▶ [Task instructions] In the listing that follows, locate the line containing "第三十七条 第三十条第二項の" and the line containing "第三十九条 次の各号のいずれ". Retype exactly those two lines and every line between them, and nothing more.

▶ [Available data]

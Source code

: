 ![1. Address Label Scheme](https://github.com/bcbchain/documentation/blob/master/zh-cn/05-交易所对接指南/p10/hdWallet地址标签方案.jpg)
...
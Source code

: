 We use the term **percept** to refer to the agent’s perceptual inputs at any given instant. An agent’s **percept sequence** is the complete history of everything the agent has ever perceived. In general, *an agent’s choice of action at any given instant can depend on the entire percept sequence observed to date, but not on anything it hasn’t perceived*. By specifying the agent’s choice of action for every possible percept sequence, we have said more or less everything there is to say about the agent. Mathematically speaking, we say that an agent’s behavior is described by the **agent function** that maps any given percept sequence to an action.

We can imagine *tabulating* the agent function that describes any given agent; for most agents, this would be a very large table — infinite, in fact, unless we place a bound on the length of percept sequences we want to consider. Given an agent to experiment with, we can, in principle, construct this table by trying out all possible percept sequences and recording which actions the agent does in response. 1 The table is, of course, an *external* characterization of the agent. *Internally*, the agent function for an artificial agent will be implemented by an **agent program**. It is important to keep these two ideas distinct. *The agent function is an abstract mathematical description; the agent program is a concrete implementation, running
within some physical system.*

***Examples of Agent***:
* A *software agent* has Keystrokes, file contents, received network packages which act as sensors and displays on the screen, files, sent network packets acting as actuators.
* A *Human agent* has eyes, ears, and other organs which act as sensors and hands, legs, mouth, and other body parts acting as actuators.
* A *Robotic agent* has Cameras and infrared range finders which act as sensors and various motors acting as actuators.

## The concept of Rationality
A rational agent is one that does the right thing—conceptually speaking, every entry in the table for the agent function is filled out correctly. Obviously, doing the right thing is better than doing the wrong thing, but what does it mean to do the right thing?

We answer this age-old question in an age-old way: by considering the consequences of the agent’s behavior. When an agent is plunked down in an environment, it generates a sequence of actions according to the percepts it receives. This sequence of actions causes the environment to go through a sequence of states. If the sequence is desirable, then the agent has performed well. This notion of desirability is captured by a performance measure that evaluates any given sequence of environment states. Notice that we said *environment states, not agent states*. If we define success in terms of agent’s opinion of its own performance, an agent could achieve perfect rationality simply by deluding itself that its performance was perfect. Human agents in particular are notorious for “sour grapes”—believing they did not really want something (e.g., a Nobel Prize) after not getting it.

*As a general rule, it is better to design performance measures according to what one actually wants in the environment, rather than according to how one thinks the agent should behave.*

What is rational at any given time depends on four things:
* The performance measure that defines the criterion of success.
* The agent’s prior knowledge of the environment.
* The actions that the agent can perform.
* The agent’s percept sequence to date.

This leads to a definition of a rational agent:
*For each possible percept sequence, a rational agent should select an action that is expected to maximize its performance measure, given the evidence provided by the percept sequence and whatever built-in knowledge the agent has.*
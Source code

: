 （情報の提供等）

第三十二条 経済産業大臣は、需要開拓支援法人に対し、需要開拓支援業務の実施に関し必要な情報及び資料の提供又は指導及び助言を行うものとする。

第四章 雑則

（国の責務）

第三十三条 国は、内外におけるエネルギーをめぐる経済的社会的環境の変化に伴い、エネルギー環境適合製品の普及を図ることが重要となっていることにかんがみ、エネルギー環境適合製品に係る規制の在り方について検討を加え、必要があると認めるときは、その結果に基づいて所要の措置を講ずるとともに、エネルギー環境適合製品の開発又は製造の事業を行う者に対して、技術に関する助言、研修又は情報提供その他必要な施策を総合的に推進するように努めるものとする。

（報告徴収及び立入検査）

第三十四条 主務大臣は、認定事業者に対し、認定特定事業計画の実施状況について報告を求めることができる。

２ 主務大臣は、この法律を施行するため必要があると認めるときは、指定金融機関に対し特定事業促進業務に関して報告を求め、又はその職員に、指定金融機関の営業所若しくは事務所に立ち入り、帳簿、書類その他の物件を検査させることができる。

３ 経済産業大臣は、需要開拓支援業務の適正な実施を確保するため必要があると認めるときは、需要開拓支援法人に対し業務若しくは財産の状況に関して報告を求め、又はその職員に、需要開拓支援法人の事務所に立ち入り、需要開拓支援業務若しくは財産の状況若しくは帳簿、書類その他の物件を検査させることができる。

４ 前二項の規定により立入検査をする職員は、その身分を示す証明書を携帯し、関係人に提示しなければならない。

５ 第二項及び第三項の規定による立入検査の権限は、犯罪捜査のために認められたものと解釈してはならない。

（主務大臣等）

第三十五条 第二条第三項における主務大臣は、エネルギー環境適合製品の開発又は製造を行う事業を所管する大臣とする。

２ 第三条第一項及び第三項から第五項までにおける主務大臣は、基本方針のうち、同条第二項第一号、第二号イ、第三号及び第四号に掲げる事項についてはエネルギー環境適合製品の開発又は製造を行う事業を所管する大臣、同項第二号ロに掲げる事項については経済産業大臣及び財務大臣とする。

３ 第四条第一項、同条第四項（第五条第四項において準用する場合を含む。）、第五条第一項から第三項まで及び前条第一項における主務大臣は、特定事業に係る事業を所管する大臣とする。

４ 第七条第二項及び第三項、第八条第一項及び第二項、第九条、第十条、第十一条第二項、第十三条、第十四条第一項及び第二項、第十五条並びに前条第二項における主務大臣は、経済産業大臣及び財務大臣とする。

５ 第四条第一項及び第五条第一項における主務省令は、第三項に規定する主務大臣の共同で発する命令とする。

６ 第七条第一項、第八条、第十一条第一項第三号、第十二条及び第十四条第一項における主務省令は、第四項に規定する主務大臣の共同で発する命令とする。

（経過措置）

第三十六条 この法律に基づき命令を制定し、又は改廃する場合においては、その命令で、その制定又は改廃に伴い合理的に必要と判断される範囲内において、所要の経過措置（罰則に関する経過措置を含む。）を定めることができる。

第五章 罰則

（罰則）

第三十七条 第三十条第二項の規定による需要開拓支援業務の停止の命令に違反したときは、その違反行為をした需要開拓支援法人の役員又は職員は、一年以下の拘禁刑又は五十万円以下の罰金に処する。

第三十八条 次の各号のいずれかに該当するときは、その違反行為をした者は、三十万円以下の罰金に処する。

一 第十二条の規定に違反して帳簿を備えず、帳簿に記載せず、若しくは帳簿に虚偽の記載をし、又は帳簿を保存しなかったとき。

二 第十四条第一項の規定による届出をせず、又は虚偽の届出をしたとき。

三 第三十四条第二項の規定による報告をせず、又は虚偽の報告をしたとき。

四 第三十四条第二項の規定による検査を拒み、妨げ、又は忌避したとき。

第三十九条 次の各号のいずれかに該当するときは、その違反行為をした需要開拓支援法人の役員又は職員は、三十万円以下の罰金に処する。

▶ [Solution]
第三十七条 第三十条第二項の規定による需要開拓支援業務の停止の命令に違反したときは、その違反行為をした需要開拓支援法人の役員又は職員は、一年以下の拘禁刑又は五十万円以下の罰金に処する。

第三十八条 次の各号のいずれかに該当するときは、その違反行為をした者は、三十万円以下の罰金に処する。

一 第十二条の規定に違反して帳簿を備えず、帳簿に記載せず、若しくは帳簿に虚偽の記載をし、又は帳簿を保存しなかったとき。

二 第十四条第一項の規定による届出をせず、又は虚偽の届出をしたとき。

三 第三十四条第二項の規定による報告をせず、又は虚偽の報告をしたとき。

四 第三十四条第二項の規定による検査を拒み、妨げ、又は忌避したとき。

第三十九条 次の各号のいずれかに該当するときは、その違反行為をした需要開拓支援法人の役員又は職員は、三十万円以下の罰金に処する。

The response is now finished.